| Exercise aim |
Output each record below exactly, and include all of them.
○ ○ ○ ○ ○ ○ ○
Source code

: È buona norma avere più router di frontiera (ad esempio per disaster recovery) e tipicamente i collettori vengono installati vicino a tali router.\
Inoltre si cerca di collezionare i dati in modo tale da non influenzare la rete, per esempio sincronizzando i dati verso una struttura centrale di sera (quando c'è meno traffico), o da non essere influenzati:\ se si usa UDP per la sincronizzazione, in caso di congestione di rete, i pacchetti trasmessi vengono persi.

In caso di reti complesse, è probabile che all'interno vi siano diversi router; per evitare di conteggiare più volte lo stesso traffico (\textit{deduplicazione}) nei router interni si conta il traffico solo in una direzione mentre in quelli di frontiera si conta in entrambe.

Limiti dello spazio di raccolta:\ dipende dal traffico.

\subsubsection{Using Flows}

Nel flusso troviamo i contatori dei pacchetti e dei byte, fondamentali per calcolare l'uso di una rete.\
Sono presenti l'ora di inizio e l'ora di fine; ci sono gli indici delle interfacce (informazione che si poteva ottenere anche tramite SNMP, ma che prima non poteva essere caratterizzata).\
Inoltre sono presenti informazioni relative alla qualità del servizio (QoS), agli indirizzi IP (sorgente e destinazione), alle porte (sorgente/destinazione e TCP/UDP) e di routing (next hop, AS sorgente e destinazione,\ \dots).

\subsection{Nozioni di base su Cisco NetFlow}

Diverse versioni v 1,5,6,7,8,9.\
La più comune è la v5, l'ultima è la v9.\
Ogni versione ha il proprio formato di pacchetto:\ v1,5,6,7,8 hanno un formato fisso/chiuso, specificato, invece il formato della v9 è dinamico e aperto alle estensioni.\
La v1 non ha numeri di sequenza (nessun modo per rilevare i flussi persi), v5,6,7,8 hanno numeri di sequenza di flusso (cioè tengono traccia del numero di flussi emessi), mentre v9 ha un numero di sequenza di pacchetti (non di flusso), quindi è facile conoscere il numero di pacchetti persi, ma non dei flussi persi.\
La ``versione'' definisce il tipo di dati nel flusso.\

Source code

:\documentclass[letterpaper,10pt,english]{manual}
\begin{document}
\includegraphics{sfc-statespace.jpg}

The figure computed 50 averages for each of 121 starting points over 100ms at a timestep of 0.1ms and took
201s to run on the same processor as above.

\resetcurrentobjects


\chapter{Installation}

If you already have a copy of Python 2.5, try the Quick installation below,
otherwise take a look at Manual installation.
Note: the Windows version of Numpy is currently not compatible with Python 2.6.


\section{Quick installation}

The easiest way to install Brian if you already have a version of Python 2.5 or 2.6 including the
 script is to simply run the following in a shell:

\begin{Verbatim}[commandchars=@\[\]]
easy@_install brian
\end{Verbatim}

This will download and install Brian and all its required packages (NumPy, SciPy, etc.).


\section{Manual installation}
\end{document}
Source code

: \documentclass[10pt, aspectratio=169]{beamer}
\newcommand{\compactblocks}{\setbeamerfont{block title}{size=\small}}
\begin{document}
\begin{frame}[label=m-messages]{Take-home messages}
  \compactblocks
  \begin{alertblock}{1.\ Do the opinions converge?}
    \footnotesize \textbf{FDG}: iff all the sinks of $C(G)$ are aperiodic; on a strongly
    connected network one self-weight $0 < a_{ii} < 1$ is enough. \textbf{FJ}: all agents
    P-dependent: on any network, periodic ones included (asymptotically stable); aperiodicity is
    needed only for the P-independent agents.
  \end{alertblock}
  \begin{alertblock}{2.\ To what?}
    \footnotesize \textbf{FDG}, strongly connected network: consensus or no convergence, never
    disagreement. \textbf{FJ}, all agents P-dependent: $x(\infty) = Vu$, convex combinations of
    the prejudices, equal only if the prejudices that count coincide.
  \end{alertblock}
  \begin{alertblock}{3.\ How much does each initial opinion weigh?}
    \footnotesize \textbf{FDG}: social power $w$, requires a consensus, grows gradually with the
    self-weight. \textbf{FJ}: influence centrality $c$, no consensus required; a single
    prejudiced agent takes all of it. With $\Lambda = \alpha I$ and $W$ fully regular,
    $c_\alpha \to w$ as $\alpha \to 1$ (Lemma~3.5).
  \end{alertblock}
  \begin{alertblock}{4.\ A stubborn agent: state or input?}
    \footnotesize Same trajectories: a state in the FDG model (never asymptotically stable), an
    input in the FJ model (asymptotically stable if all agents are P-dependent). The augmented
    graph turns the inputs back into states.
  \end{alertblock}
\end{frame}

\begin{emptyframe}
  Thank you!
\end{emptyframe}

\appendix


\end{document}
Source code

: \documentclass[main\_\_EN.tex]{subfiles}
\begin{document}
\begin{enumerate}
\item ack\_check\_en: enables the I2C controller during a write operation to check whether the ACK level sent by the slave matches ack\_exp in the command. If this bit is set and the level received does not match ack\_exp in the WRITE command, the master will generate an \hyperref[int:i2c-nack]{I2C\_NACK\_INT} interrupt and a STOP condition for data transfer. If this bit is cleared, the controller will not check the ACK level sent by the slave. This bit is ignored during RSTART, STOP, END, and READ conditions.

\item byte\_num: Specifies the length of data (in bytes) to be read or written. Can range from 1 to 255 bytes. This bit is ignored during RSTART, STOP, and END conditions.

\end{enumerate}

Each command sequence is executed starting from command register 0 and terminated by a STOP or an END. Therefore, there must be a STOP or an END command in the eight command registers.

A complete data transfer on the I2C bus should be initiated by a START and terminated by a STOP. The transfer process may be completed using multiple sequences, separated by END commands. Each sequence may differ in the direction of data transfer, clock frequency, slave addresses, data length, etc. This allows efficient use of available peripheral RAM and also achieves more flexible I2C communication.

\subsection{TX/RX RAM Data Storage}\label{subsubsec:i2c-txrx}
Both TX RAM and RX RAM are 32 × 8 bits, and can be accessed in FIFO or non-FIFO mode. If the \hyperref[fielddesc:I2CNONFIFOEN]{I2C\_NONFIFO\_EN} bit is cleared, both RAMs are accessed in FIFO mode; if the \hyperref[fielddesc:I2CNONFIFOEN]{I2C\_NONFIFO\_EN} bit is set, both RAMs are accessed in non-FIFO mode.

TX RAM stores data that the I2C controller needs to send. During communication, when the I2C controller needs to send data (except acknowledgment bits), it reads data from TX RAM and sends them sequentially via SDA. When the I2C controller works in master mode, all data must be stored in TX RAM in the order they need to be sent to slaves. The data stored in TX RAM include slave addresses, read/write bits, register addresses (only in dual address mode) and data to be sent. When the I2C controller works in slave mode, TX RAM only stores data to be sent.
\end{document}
○ ○ ○ ○ ○ ○ ○
| Expected output |
Source code

: È buona norma avere più router di frontiera (ad esempio per disaster recovery) e tipicamente i collettori vengono installati vicino a tali router.\
Inoltre si cerca di collezionare i dati in modo tale da non influenzare la rete, per esempio sincronizzando i dati verso una struttura centrale di sera (quando c'è meno traffico), o da non essere influenzati:\ se si usa UDP per la sincronizzazione, in caso di congestione di rete, i pacchetti trasmessi vengono persi.

In caso di reti complesse, è probabile che all'interno vi siano diversi router; per evitare di conteggiare più volte lo stesso traffico (\textit{deduplicazione}) nei router interni si conta il traffico solo in una direzione mentre in quelli di frontiera si conta in entrambe.

Limiti dello spazio di raccolta:\ dipende dal traffico.

\subsubsection{Using Flows}

Nel flusso troviamo i contatori dei pacchetti e dei byte, fondamentali per calcolare l'uso di una rete.\
Sono presenti l'ora di inizio e l'ora di fine; ci sono gli indici delle interfacce (informazione che si poteva ottenere anche tramite SNMP, ma che prima non poteva essere caratterizzata).\
Inoltre sono presenti informazioni relative alla qualità del servizio (QoS), agli indirizzi IP (sorgente e destinazione), alle porte (sorgente/destinazione e TCP/UDP) e di routing (next hop, AS sorgente e destinazione,\ \dots).

\subsection{Nozioni di base su Cisco NetFlow}

Diverse versioni v 1,5,6,7,8,9.\
La più comune è la v5, l'ultima è la v9.\
Ogni versione ha il proprio formato di pacchetto:\ v1,5,6,7,8 hanno un formato fisso/chiuso, specificato, invece il formato della v9 è dinamico e aperto alle estensioni.\
La v1 non ha numeri di sequenza (nessun modo per rilevare i flussi persi), v5,6,7,8 hanno numeri di sequenza di flusso (cioè tengono traccia del numero di flussi emessi), mentre v9 ha un numero di sequenza di pacchetti (non di flusso), quindi è facile conoscere il numero di pacchetti persi, ma non dei flussi persi.\
La ``versione'' definisce il tipo di dati nel flusso.\

Source code

:\documentclass[letterpaper,10pt,english]{manual}
\begin{document}
\includegraphics{sfc-statespace.jpg}

The figure computed 50 averages for each of 121 starting points over 100ms at a timestep of 0.1ms and took
201s to run on the same processor as above.

\resetcurrentobjects


\chapter{Installation}

If you already have a copy of Python 2.5, try the Quick installation below,
otherwise take a look at Manual installation.
Note: the Windows version of Numpy is currently not compatible with Python 2.6.


\section{Quick installation}

The easiest way to install Brian if you already have a version of Python 2.5 or 2.6 including the
 script is to simply run the following in a shell:

\begin{Verbatim}[commandchars=@\[\]]
easy@_install brian
\end{Verbatim}

This will download and install Brian and all its required packages (NumPy, SciPy, etc.).


\section{Manual installation}
\end{document}
Source code

: \documentclass[10pt, aspectratio=169]{beamer}
\newcommand{\compactblocks}{\setbeamerfont{block title}{size=\small}}
\begin{document}
\begin{frame}[label=m-messages]{Take-home messages}
  \compactblocks
  \begin{alertblock}{1.\ Do the opinions converge?}
    \footnotesize \textbf{FDG}: iff all the sinks of $C(G)$ are aperiodic; on a strongly
    connected network one self-weight $0 < a_{ii} < 1$ is enough. \textbf{FJ}: all agents
    P-dependent: on any network, periodic ones included (asymptotically stable); aperiodicity is
    needed only for the P-independent agents.
  \end{alertblock}
  \begin{alertblock}{2.\ To what?}
    \footnotesize \textbf{FDG}, strongly connected network: consensus or no convergence, never
    disagreement. \textbf{FJ}, all agents P-dependent: $x(\infty) = Vu$, convex combinations of
    the prejudices, equal only if the prejudices that count coincide.
  \end{alertblock}
  \begin{alertblock}{3.\ How much does each initial opinion weigh?}
    \footnotesize \textbf{FDG}: social power $w$, requires a consensus, grows gradually with the
    self-weight. \textbf{FJ}: influence centrality $c$, no consensus required; a single
    prejudiced agent takes all of it. With $\Lambda = \alpha I$ and $W$ fully regular,
    $c_\alpha \to w$ as $\alpha \to 1$ (Lemma~3.5).
  \end{alertblock}
  \begin{alertblock}{4.\ A stubborn agent: state or input?}
    \footnotesize Same trajectories: a state in the FDG model (never asymptotically stable), an
    input in the FJ model (asymptotically stable if all agents are P-dependent). The augmented
    graph turns the inputs back into states.
  \end{alertblock}
\end{frame}

\begin{emptyframe}
  Thank you!
\end{emptyframe}

\appendix


\end{document}
Source code

: \documentclass[main\_\_EN.tex]{subfiles}
\begin{document}
\begin{enumerate}
\item ack\_check\_en: enables the I2C controller during a write operation to check whether the ACK level sent by the slave matches ack\_exp in the command. If this bit is set and the level received does not match ack\_exp in the WRITE command, the master will generate an \hyperref[int:i2c-nack]{I2C\_NACK\_INT} interrupt and a STOP condition for data transfer. If this bit is cleared, the controller will not check the ACK level sent by the slave. This bit is ignored during RSTART, STOP, END, and READ conditions.

\item byte\_num: Specifies the length of data (in bytes) to be read or written. Can range from 1 to 255 bytes. This bit is ignored during RSTART, STOP, and END conditions.

\end{enumerate}

Each command sequence is executed starting from command register 0 and terminated by a STOP or an END. Therefore, there must be a STOP or an END command in the eight command registers.

A complete data transfer on the I2C bus should be initiated by a START and terminated by a STOP. The transfer process may be completed using multiple sequences, separated by END commands. Each sequence may differ in the direction of data transfer, clock frequency, slave addresses, data length, etc. This allows efficient use of available peripheral RAM and also achieves more flexible I2C communication.

\subsection{TX/RX RAM Data Storage}\label{subsubsec:i2c-txrx}
Both TX RAM and RX RAM are 32 × 8 bits, and can be accessed in FIFO or non-FIFO mode. If the \hyperref[fielddesc:I2CNONFIFOEN]{I2C\_NONFIFO\_EN} bit is cleared, both RAMs are accessed in FIFO mode; if the \hyperref[fielddesc:I2CNONFIFOEN]{I2C\_NONFIFO\_EN} bit is set, both RAMs are accessed in non-FIFO mode.

TX RAM stores data that the I2C controller needs to send. During communication, when the I2C controller needs to send data (except acknowledgment bits), it reads data from TX RAM and sends them sequentially via SDA. When the I2C controller works in master mode, all data must be stored in TX RAM in the order they need to be sent to slaves. The data stored in TX RAM include slave addresses, read/write bits, register addresses (only in dual address mode) and data to be sent. When the I2C controller works in slave mode, TX RAM only stores data to be sent.
\end{document}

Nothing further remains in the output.